CMA Confirms Vandemoortele's Concession That Délifrance Acquisition May Substantially Lessen UK Frozen Pastry Competition, Triggering Phase 2 Risk
Belgian food group Vandemoortele has formally notified the Competition and Markets Authority (CMA) that it accepts its proposed acquisition of French bakery group Délifrance may result in a substantial lessening of competition in the supply of frozen laminated-dough products (which includes croissants, pain au chocolat, and similar pastries, known commercially as viennoiserie) to both retail and foodservice customers in the UK. The CMA's Phase 1 investigation, concluded in April, found that the combined entity could become the largest supplier of frozen viennoiserie products in the UK by a considerable margin, potentially leading to higher prices or reduced product quality for customers. Vandemoortele's acceptance of this finding is a significant procedural step: by conceding the competition concern identified at Phase 1, the parties have acknowledged that some form of remedy — typically either a divestiture (selling part of the business to a third party) or behavioural undertakings (commitments to behave in certain ways post-merger) — will be required to obtain clearance. The deal now moves into a remedies discussion phase with the CMA. This is a cross-border European merger with direct UK competition law implications, illustrating how the CMA operates independently of the European Commission on transactions affecting UK markets following Brexit.
Why this matters
Vandemoortele's formal concession to the CMA is commercially significant because it effectively converts a Phase 1 finding into an agreed competition problem, putting the transaction into a remedies process that is less adversarial but equally demanding than a full Phase 2 investigation. For cross-border M&A lawyers, this case illustrates the post-Brexit reality that pan-European food sector consolidations must be notified and cleared separately in the UK, even where the EC has jurisdiction over the same deal. The CMA's willingness to challenge a transaction that would create the largest UK supplier in a category — even a niche food category — signals a consistently interventionist approach to horizontal concentration.
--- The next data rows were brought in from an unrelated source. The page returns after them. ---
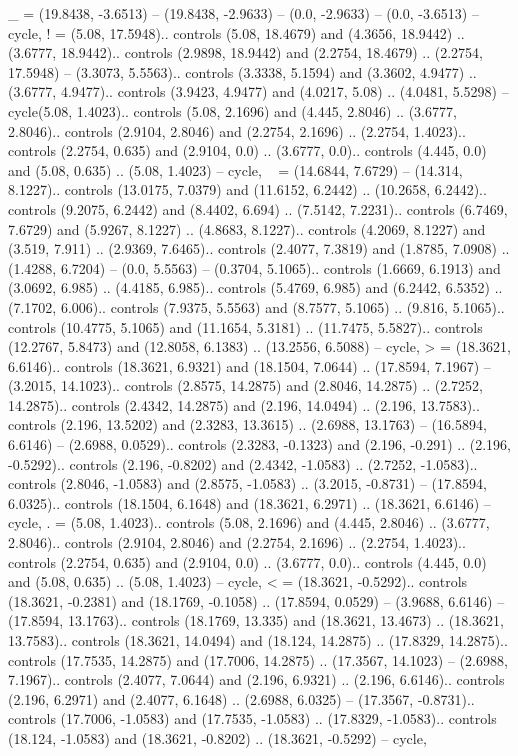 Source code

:{_} = {(19.8438, -3.6513) -- (19.8438, -2.9633) -- (0.0, -2.9633) -- (0.0, -3.6513) -- cycle},
{!} = {(5.08, 17.5948).. controls (5.08, 18.4679) and (4.3656, 18.9442) .. (3.6777, 18.9442).. controls (2.9898, 18.9442) and (2.2754, 18.4679) .. (2.2754, 17.5948) -- (3.3073, 5.5563).. controls (3.3338, 5.1594) and (3.3602, 4.9477) .. (3.6777, 4.9477).. controls (3.9423, 4.9477) and (4.0217, 5.08) .. (4.0481, 5.5298) -- cycle(5.08, 1.4023).. controls (5.08, 2.1696) and (4.445, 2.8046) .. (3.6777, 2.8046).. controls (2.9104, 2.8046) and (2.2754, 2.1696) .. (2.2754, 1.4023).. controls (2.2754, 0.635) and (2.9104, 0.0) .. (3.6777, 0.0).. controls (4.445, 0.0) and (5.08, 0.635) .. (5.08, 1.4023) -- cycle},
{~} = {(14.6844, 7.6729) -- (14.314, 8.1227).. controls (13.0175, 7.0379) and (11.6152, 6.2442) .. (10.2658, 6.2442).. controls (9.2075, 6.2442) and (8.4402, 6.694) .. (7.5142, 7.2231).. controls (6.7469, 7.6729) and (5.9267, 8.1227) .. (4.8683, 8.1227).. controls (4.2069, 8.1227) and (3.519, 7.911) .. (2.9369, 7.6465).. controls (2.4077, 7.3819) and (1.8785, 7.0908) .. (1.4288, 6.7204) -- (0.0, 5.5563) -- (0.3704, 5.1065).. controls (1.6669, 6.1913) and (3.0692, 6.985) .. (4.4185, 6.985).. controls (5.4769, 6.985) and (6.2442, 6.5352) .. (7.1702, 6.006).. controls (7.9375, 5.5563) and (8.7577, 5.1065) .. (9.816, 5.1065).. controls (10.4775, 5.1065) and (11.1654, 5.3181) .. (11.7475, 5.5827).. controls (12.2767, 5.8473) and (12.8058, 6.1383) .. (13.2556, 6.5088) -- cycle},
{>} = {(18.3621, 6.6146).. controls (18.3621, 6.9321) and (18.1504, 7.0644) .. (17.8594, 7.1967) -- (3.2015, 14.1023).. controls (2.8575, 14.2875) and (2.8046, 14.2875) .. (2.7252, 14.2875).. controls (2.4342, 14.2875) and (2.196, 14.0494) .. (2.196, 13.7583).. controls (2.196, 13.5202) and (2.3283, 13.3615) .. (2.6988, 13.1763) -- (16.5894, 6.6146) -- (2.6988, 0.0529).. controls (2.3283, -0.1323) and (2.196, -0.291) .. (2.196, -0.5292).. controls (2.196, -0.8202) and (2.4342, -1.0583) .. (2.7252, -1.0583).. controls (2.8046, -1.0583) and (2.8575, -1.0583) .. (3.2015, -0.8731) -- (17.8594, 6.0325).. controls (18.1504, 6.1648) and (18.3621, 6.2971) .. (18.3621, 6.6146) -- cycle},
{.} = {(5.08, 1.4023).. controls (5.08, 2.1696) and (4.445, 2.8046) .. (3.6777, 2.8046).. controls (2.9104, 2.8046) and (2.2754, 2.1696) .. (2.2754, 1.4023).. controls (2.2754, 0.635) and (2.9104, 0.0) .. (3.6777, 0.0).. controls (4.445, 0.0) and (5.08, 0.635) .. (5.08, 1.4023) -- cycle},
{<} = {(18.3621, -0.5292).. controls (18.3621, -0.2381) and (18.1769, -0.1058) .. (17.8594, 0.0529) -- (3.9688, 6.6146) -- (17.8594, 13.1763).. controls (18.1769, 13.335) and (18.3621, 13.4673) .. (18.3621, 13.7583).. controls (18.3621, 14.0494) and (18.124, 14.2875) .. (17.8329, 14.2875).. controls (17.7535, 14.2875) and (17.7006, 14.2875) .. (17.3567, 14.1023) -- (2.6988, 7.1967).. controls (2.4077, 7.0644) and (2.196, 6.9321) .. (2.196, 6.6146).. controls (2.196, 6.2971) and (2.4077, 6.1648) .. (2.6988, 6.0325) -- (17.3567, -0.8731).. controls (17.7006, -1.0583) and (17.7535, -1.0583) .. (17.8329, -1.0583).. controls (18.124, -1.0583) and (18.3621, -0.8202) .. (18.3621, -0.5292) -- cycle},
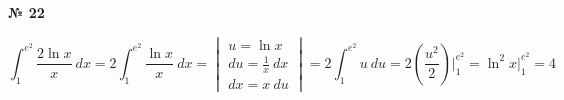 \documentclass{article}
\begin{document}
\textbf{№ 22} 
\large

$$ \int_{1}^{e^2} \frac{2\ln{x}}{x} \ dx 
= 2 \int_{1}^{e^2} \frac{\ln{x}}{x} \ dx 
= \begin{vmatrix} u = \ln{x}\\
                 du = \frac{1}{x} \ dx \\
                 dx = x \ du \end{vmatrix}
= 2 \int_{1}^{e^2} u \ du 
= 2 \left( \frac{u^2}{2} \right) \bigg\vert_{1}^{e^2}
= \ln^2{x} \bigg\vert_{1}^{e^2}
= 4 $$
\end{document}

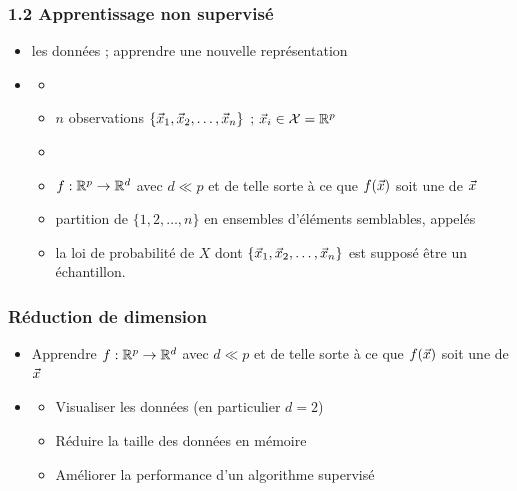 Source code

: \begin{frame}
  \frametitle{1.2 Apprentissage non supervisé}
  \begin{center}
  \end{center}
  \begin{itemize}
  \item {}  les données ; apprendre une nouvelle représentation
  \pause
  \item {}
    \begin{itemize}
    \item[]  
    \item[] $n$ observations $\{\xvec_1, \xvec_2, \dots, \xvec_n\}$ ; $\xvec_i \in \xcal = \RR^p$
      \vspace{.5em}
    \item[] 
    \pause
      \item {} $f : \RR^p \rightarrow \RR^d$ avec
        $d \ll p$ et de telle sorte à ce que $f(\xvec)$ soit une
         de $\xvec$
      \pause
      \item {} partition de $\{1, 2, \dots, n\}$ en ensembles
        d'éléments semblables, appelés 
      \pause
      \item {} la loi de probabilité de $X$ dont
        $\{\xvec_1, \xvec_2, \dots, \xvec_n\}$ est supposé être un échantillon.
    \end{itemize}
  \end{itemize}
\end{frame}

\begin{frame}
  \frametitle{Réduction de dimension}
  \begin{itemize}
  \item[] Apprendre $f : \RR^p \rightarrow \RR^d$ avec $d \ll p$ et de telle
    sorte à ce que $f(\xvec)$ soit une  de
    $\xvec$
  \item {}
    \begin{itemize}
    \item Visualiser les données (en particulier $d=2$)
    \item Réduire la taille des données en mémoire
    \item Améliorer la performance d'un algorithme supervisé
    \end{itemize}
  \end{itemize}
\end{frame}

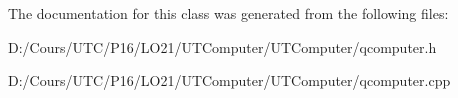 The documentation for this class was generated from the following files\+:\begin{DoxyCompactItemize}
\item 
D\+:/\+Cours/\+U\+T\+C/\+P16/\+L\+O21/\+U\+T\+Computer/\+U\+T\+Computer/qcomputer.\+h\item 
D\+:/\+Cours/\+U\+T\+C/\+P16/\+L\+O21/\+U\+T\+Computer/\+U\+T\+Computer/qcomputer.\+cpp\end{DoxyCompactItemize}
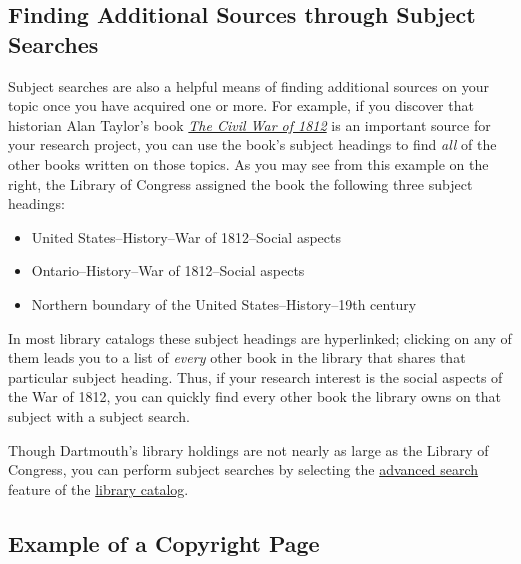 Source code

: \subsection{Finding Additional Sources through Subject Searches} Subject
searches are also a helpful means of finding additional sources on your  topic
once you have acquired one or more. For example, if you discover that  historian
Alan Taylor's book \emph{\href{http://libcat.dartmouth.edu/record=b4878766}{The
Civil War of 1812}} is an important  source for your research project, you can
use the book's subject headings to  find \emph{all} of the other books written
on those topics. As you may see from this example on the right, the
Library of Congress  assigned the book the following three subject headings:

\begin{itemize}
\item{\small United States--History--War of 1812--Social aspects}

\item{\small Ontario--History--War of 1812--Social aspects}

\item{\small Northern boundary of the United States--History--19th century}
\end{itemize}

\noindent In most library catalogs these subject headings are hyperlinked;
clicking on  any of them leads you to a list of \emph{every} other book in the
library that shares  that particular subject heading. Thus, if your research
interest is the social aspects of the War of 1812, you can quickly find every
other book the library owns on that subject with a subject search.

Though Dartmouth's library holdings are not nearly as large as the Library of
Congress, you  can perform subject searches by selecting the \href{https://search.library.dartmouth.edu/discovery/search?vid=01DCL_INST:01DCL&mode=advanced}{advanced search} feature of the
\href{https://search.library.dartmouth.edu/}{library catalog}.

\subsection{Example of a Copyright Page}

\medskip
Divestiture negotiations in food sector remedies cases are complex, involving carve-out due diligence, transitional services agreements, and buyer approval processes.
On the Ground
A trainee supporting a CMA merger remedies matter would be drafting the regulatory notification correspondence, preparing a compliance gap analysis memo comparing the parties' proposed undertakings against CMA precedent, and coordinating with economic and sector experts on the competitive effects analysis for the remedies submission.
Interview prep
Soundbite
When a buyer concedes a Phase 1 competition concern, the deal becomes a remedies negotiation — and the CMA holds most of the cards.
Question you might get
“What remedies are available to the CMA when it finds a merger is likely to result in a substantial lessening of competition, and how does the Phase 1 undertakings process differ from a full Phase 2 inquiry?”
Full answer
Vandemoortele has accepted that its acquisition of Délifrance may substantially lessen competition in the UK frozen viennoiserie market, formally acknowledging the CMA's Phase 1 finding and triggering a remedies process. This matters because a concession at Phase 1 is strategically significant — it avoids the cost and delay of a Phase 2 investigation but commits the parties to negotiating a remedy (likely a divestiture) on the CMA's timetable and to the CMA's satisfaction. The broader picture is a CMA that has consistently applied its post-Brexit jurisdiction to challenge cross-border European consolidation where UK market effects are material, regardless of how the European Commission treats the same transaction. This suggests that any European food sector deal with meaningful UK market share will require independent UK competition clearance, which adds both time and legal complexity to European M&A strategy.